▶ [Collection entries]
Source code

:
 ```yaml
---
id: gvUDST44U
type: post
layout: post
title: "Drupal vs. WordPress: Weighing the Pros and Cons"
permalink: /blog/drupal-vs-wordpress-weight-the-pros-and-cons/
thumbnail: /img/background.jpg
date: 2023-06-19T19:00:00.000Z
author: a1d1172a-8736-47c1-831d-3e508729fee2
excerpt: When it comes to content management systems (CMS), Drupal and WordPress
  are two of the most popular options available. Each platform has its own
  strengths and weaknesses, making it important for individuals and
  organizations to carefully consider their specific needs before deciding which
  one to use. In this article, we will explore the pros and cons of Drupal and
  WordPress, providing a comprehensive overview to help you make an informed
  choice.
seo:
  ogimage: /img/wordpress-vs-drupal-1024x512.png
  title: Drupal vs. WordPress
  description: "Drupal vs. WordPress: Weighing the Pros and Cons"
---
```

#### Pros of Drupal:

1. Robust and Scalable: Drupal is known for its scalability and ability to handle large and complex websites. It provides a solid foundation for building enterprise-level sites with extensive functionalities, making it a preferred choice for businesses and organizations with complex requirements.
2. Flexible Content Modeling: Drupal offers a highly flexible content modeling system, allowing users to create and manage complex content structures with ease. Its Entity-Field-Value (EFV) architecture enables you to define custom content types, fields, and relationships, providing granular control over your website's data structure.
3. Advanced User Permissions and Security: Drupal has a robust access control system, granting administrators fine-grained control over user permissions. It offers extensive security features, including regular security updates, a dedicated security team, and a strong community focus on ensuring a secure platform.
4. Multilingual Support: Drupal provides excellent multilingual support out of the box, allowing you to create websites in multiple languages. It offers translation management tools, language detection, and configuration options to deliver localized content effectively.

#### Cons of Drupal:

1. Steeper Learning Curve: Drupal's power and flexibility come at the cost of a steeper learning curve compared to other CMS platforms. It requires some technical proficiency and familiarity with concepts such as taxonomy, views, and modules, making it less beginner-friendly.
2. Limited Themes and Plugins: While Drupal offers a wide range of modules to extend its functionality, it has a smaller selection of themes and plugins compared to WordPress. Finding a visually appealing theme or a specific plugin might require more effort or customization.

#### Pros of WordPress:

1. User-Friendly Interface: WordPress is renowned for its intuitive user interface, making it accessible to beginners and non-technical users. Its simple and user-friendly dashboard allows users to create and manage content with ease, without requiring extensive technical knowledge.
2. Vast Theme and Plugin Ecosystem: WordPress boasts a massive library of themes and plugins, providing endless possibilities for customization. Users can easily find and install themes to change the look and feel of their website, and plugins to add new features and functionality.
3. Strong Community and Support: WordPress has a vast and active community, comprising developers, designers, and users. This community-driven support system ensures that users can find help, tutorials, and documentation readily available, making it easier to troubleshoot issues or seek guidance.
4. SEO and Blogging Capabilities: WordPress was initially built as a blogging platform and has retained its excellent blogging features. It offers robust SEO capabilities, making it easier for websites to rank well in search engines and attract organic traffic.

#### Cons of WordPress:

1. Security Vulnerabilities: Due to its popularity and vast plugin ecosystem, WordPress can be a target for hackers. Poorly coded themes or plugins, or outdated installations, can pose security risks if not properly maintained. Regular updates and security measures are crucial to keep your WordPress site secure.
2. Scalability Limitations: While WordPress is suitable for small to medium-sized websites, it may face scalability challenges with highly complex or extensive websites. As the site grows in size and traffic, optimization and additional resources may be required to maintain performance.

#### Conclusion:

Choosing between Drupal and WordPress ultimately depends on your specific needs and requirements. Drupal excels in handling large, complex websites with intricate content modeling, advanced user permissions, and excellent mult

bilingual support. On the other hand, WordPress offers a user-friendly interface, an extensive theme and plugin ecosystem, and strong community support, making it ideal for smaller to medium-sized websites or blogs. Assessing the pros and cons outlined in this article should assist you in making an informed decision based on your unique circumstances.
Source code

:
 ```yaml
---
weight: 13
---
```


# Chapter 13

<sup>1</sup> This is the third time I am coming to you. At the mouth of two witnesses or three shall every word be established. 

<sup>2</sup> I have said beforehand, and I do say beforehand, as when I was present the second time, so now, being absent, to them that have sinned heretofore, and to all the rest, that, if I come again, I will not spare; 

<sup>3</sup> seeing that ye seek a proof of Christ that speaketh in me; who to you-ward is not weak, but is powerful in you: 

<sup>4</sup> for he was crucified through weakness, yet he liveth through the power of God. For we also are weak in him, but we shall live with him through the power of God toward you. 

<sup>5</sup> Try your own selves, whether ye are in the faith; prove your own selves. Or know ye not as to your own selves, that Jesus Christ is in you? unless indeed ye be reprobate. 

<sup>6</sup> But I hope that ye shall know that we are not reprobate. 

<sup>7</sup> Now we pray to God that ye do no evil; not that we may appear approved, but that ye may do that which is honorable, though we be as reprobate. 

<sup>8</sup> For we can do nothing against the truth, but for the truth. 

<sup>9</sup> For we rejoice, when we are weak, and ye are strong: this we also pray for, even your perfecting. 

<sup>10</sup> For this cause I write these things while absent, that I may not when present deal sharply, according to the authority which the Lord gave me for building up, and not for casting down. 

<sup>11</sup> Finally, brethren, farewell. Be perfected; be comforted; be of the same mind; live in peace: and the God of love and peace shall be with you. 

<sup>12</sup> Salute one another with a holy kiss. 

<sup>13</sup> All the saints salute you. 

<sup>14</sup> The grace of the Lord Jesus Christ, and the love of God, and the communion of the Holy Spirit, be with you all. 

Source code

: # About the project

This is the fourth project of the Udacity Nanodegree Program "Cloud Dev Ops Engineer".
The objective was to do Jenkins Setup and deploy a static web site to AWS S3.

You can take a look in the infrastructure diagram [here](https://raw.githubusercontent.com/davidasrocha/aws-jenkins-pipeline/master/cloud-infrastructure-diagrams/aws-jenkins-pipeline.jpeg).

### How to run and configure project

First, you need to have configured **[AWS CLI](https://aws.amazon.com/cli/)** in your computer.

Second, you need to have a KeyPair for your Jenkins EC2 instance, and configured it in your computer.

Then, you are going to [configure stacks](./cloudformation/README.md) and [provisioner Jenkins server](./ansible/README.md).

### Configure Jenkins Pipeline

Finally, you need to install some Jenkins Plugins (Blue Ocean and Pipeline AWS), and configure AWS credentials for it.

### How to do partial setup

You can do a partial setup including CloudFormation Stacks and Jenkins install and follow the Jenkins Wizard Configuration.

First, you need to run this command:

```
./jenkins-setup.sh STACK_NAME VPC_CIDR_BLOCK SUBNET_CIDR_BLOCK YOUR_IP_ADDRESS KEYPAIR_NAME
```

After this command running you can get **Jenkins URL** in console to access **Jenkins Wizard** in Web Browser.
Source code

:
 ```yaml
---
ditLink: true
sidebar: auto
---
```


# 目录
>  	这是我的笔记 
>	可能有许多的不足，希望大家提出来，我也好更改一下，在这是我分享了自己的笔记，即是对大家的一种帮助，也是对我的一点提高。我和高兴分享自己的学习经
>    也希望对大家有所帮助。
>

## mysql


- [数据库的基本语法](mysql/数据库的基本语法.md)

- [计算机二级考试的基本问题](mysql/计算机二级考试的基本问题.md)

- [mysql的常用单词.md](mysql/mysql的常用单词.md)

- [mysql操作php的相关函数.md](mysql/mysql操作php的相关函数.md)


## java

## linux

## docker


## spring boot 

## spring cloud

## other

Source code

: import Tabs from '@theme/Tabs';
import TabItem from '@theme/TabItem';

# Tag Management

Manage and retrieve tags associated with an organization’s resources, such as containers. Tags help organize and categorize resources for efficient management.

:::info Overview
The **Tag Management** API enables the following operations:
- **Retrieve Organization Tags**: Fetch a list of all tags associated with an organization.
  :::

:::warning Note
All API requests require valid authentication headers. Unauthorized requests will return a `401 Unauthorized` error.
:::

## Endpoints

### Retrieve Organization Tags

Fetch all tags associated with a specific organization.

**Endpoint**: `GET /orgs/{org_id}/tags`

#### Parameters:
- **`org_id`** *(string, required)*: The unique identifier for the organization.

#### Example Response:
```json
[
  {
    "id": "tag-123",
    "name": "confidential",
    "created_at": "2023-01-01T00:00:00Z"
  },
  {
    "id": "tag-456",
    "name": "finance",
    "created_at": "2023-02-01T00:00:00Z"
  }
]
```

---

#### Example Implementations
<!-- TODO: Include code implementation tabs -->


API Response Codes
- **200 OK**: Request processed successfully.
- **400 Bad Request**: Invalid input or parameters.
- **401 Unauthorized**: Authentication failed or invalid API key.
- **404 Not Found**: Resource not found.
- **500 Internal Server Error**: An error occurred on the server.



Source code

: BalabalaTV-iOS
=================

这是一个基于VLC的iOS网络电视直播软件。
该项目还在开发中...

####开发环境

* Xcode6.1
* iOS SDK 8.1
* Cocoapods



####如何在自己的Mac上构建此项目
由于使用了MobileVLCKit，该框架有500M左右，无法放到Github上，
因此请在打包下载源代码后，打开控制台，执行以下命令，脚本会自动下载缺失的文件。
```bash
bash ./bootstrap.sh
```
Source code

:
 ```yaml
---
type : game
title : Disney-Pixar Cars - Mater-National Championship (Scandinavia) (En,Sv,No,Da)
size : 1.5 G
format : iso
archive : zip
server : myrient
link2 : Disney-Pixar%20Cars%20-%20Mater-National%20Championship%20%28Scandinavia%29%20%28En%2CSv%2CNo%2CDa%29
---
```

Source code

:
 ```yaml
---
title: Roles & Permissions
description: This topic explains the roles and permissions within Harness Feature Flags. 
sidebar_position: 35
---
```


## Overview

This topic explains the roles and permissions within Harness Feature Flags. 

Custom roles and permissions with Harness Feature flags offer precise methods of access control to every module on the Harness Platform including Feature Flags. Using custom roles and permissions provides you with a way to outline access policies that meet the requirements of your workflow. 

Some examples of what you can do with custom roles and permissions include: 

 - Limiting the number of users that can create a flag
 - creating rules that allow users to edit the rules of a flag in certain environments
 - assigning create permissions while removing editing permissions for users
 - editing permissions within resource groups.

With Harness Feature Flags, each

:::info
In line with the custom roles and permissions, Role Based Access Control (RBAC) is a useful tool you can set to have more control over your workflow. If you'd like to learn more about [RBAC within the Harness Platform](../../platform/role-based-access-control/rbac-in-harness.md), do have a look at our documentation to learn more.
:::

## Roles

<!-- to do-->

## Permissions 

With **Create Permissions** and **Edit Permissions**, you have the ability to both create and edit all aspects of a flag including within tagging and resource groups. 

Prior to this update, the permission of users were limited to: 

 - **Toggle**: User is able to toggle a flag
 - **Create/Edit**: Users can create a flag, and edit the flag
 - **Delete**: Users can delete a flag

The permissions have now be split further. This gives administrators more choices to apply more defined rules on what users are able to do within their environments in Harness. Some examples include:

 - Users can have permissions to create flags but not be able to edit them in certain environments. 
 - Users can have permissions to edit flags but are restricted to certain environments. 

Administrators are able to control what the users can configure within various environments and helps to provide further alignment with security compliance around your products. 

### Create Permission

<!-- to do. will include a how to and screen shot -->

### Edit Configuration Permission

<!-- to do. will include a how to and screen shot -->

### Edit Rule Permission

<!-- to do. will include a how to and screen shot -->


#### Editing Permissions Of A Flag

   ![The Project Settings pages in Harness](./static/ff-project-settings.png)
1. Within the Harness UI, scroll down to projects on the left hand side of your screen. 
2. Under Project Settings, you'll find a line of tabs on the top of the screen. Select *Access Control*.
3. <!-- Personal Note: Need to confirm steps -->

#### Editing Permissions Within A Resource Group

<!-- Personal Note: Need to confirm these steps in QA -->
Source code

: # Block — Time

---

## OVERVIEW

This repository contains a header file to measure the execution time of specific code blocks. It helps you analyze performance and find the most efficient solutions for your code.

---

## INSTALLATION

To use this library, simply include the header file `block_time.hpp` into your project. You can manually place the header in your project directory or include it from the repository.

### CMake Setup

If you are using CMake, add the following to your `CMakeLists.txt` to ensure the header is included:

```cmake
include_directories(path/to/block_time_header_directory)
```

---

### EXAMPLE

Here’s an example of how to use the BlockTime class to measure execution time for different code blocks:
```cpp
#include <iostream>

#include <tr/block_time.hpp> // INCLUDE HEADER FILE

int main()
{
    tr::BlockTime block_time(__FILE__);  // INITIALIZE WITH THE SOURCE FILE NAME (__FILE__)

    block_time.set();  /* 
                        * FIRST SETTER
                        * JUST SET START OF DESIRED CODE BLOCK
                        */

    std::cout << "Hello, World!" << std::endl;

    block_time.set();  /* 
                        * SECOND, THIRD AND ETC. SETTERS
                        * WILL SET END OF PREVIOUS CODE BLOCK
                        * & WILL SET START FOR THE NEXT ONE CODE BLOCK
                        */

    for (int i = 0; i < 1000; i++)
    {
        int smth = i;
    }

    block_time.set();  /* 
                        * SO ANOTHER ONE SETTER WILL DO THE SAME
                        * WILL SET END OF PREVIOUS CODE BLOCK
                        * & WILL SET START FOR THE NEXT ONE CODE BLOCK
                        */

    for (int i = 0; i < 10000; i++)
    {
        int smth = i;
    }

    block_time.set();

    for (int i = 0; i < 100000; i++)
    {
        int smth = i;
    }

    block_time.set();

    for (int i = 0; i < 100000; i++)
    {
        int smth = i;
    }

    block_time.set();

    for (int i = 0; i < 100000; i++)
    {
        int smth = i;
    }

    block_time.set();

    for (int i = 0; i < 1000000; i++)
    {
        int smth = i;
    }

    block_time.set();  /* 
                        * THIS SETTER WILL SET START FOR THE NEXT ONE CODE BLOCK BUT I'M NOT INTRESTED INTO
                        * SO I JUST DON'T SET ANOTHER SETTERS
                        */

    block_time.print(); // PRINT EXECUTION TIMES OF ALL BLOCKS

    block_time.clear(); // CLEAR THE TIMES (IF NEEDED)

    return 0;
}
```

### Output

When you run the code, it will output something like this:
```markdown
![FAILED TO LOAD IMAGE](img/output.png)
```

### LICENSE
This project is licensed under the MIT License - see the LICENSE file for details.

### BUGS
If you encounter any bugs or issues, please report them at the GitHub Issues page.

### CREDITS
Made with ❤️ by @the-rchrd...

▶ [Your objective] The answer must hold exactly the lines of the entries above, from the first line through the line that contains "2. Flexible Content", and no others.

▶ [Solution to this task]
Source code

:
 ```yaml
---
id: gvUDST44U
type: post
layout: post
title: "Drupal vs. WordPress: Weighing the Pros and Cons"
permalink: /blog/drupal-vs-wordpress-weight-the-pros-and-cons/
thumbnail: /img/background.jpg
date: 2023-06-19T19:00:00.000Z
author: a1d1172a-8736-47c1-831d-3e508729fee2
excerpt: When it comes to content management systems (CMS), Drupal and WordPress
  are two of the most popular options available. Each platform has its own
  strengths and weaknesses, making it important for individuals and
  organizations to carefully consider their specific needs before deciding which
  one to use. In this article, we will explore the pros and cons of Drupal and
  WordPress, providing a comprehensive overview to help you make an informed
  choice.
seo:
  ogimage: /img/wordpress-vs-drupal-1024x512.png
  title: Drupal vs. WordPress
  description: "Drupal vs. WordPress: Weighing the Pros and Cons"
---
```

#### Pros of Drupal:

1. Robust and Scalable: Drupal is known for its scalability and ability to handle large and complex websites. It provides a solid foundation for building enterprise-level sites with extensive functionalities, making it a preferred choice for businesses and organizations with complex requirements.
2. Flexible Content Modeling: Drupal offers a highly flexible content modeling system, allowing users to create and manage complex content structures with ease. Its Entity-Field-Value (EFV) architecture enables you to define custom content types, fields, and relationships, providing granular control over your website's data structure.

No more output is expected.